[Start of section]

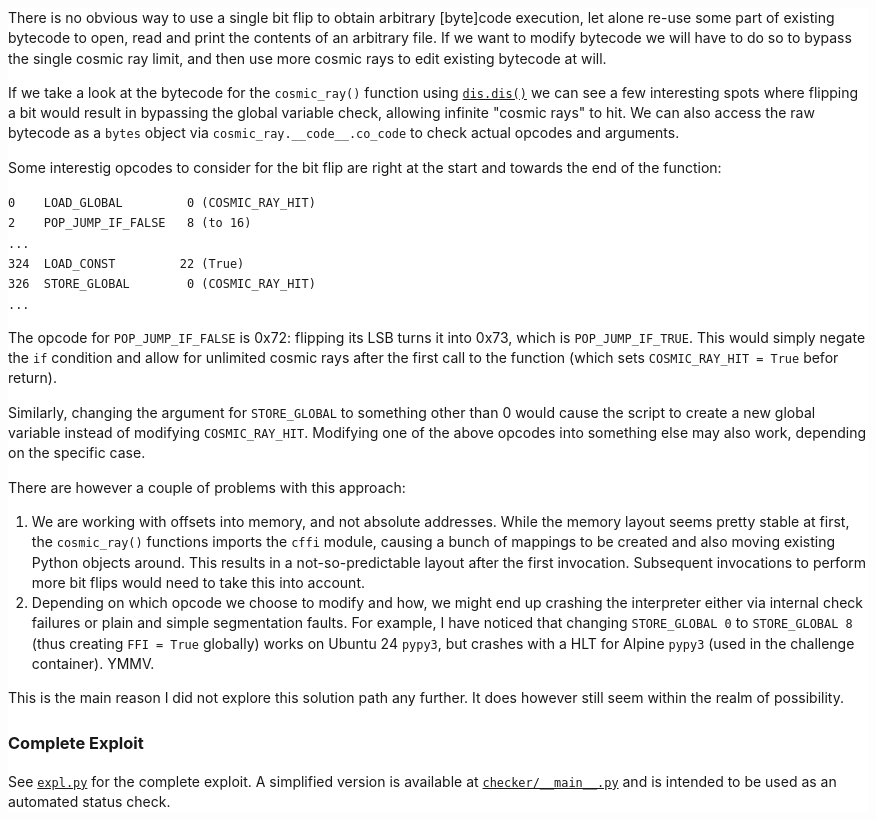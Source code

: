 There is no obvious way to use a single bit flip to obtain arbitrary [byte]code
execution, let alone re-use some part of existing bytecode to open, read and
print the contents of an arbitrary file. If we want to modify bytecode we will
have to do so to bypass the single cosmic ray limit, and then use more cosmic
rays to edit existing bytecode at will.

If we take a look at the bytecode for the `cosmic_ray()` function using
[`dis.dis()`][py-dis-dis] we can see a few interesting spots where flipping a
bit would result in bypassing the global variable check, allowing infinite
"cosmic rays" to hit. We can also access the raw bytecode as a `bytes` object
via `cosmic_ray.__code__.co_code` to check actual opcodes and arguments.

Some interestig opcodes to consider for the bit flip are right at the start and
towards the end of the function:

```none
0    LOAD_GLOBAL         0 (COSMIC_RAY_HIT)
2    POP_JUMP_IF_FALSE   8 (to 16)
...
324  LOAD_CONST         22 (True)
326  STORE_GLOBAL        0 (COSMIC_RAY_HIT)
...
```

The opcode for `POP_JUMP_IF_FALSE` is 0x72: flipping its LSB turns it into 0x73,
which is `POP_JUMP_IF_TRUE`. This would simply negate the `if` condition and
allow for unlimited cosmic rays after the first call to the function (which sets
`COSMIC_RAY_HIT = True` befor return).

Similarly, changing the argument for `STORE_GLOBAL` to something other than 0
would cause the script to create a new global variable instead of modifying
`COSMIC_RAY_HIT`. Modifying one of the above opcodes into something else may
also work, depending on the specific case.

There are however a couple of problems with this approach:

1. We are working with offsets into memory, and not absolute addresses. While
   the memory layout seems pretty stable at first, the `cosmic_ray()` functions
   imports the `cffi` module, causing a bunch of mappings to be created and also
   moving existing Python objects around. This results in a not-so-predictable
   layout after the first invocation. Subsequent invocations to perform more
   bit flips would need to take this into account.
2. Depending on which opcode we choose to modify and how, we might end up
   crashing the interpreter either via internal check failures or plain and
   simple segmentation faults. For example, I have noticed that changing
   `STORE_GLOBAL 0` to `STORE_GLOBAL 8` (thus creating `FFI = True` globally)
   works on Ubuntu 24 `pypy3`, but crashes with a HLT for Alpine `pypy3` (used
   in the challenge container). YMMV.

This is the main reason I did not explore this solution path any further. It
does however still seem within the realm of possibility.


### Complete Exploit

See [`expl.py`](https://github.com/mebeim/ctf-challenges/blob/master/challenges/cosmic-ray/expl.py) for the complete exploit. A simplified version is
available at [`checker/__main__.py`](https://github.com/mebeim/ctf-challenges/blob/master/challenges/cosmic-ray/checker/__main__.py) and is intended to be
used as an automated status check.


[pypy]: https://www.pypy.org
[pypy-jit-movabs]: https://github.com/pypy/pypy/blob/76657ba47f6d48c7db77615d3a26bd5029f8b05a/rpython/jit/backend/x86/rx86.py#L886
[py-dis-dis]: https://docs.python.org/3/library/dis.html#dis.dis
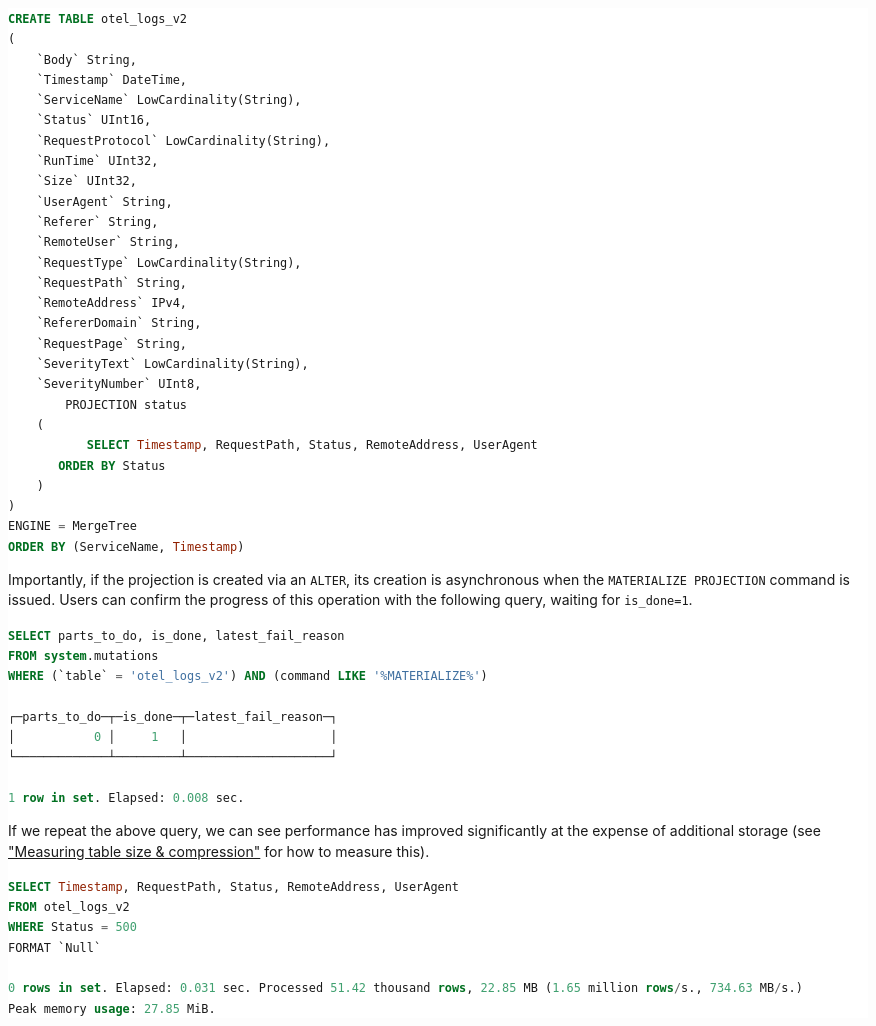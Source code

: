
 ```sql
CREATE TABLE otel_logs_v2
(
	`Body` String,
	`Timestamp` DateTime,
	`ServiceName` LowCardinality(String),
	`Status` UInt16,
	`RequestProtocol` LowCardinality(String),
	`RunTime` UInt32,
	`Size` UInt32,
	`UserAgent` String,
	`Referer` String,
	`RemoteUser` String,
	`RequestType` LowCardinality(String),
	`RequestPath` String,
	`RemoteAddress` IPv4,
	`RefererDomain` String,
	`RequestPage` String,
	`SeverityText` LowCardinality(String),
	`SeverityNumber` UInt8,
        PROJECTION status
	(
    	   SELECT Timestamp, RequestPath, Status, RemoteAddress, UserAgent
   	   ORDER BY Status
	)
)
ENGINE = MergeTree
ORDER BY (ServiceName, Timestamp)
```

Importantly, if the projection is created via an `ALTER`, its creation is asynchronous when the `MATERIALIZE PROJECTION` command is issued. Users can confirm the progress of this operation with the following query, waiting for `is_done=1`.

```sql
SELECT parts_to_do, is_done, latest_fail_reason
FROM system.mutations
WHERE (`table` = 'otel_logs_v2') AND (command LIKE '%MATERIALIZE%')

┌─parts_to_do─┬─is_done─┬─latest_fail_reason─┐
│       	0 │   	1   │                	 │
└─────────────┴─────────┴────────────────────┘

1 row in set. Elapsed: 0.008 sec.
```

If we repeat the above query, we can see performance has improved significantly at the expense of additional storage (see ["Measuring table size & compression"](#measuring-table-size--compression) for how to measure this).

```sql
SELECT Timestamp, RequestPath, Status, RemoteAddress, UserAgent
FROM otel_logs_v2
WHERE Status = 500
FORMAT `Null`

0 rows in set. Elapsed: 0.031 sec. Processed 51.42 thousand rows, 22.85 MB (1.65 million rows/s., 734.63 MB/s.)
Peak memory usage: 27.85 MiB.
```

[End of section]

● **Problem description**
When a line of the records holds the word "FROM", copy that line.

● **Solution to the exercise**
FROM system.mutations
FROM otel_logs_v2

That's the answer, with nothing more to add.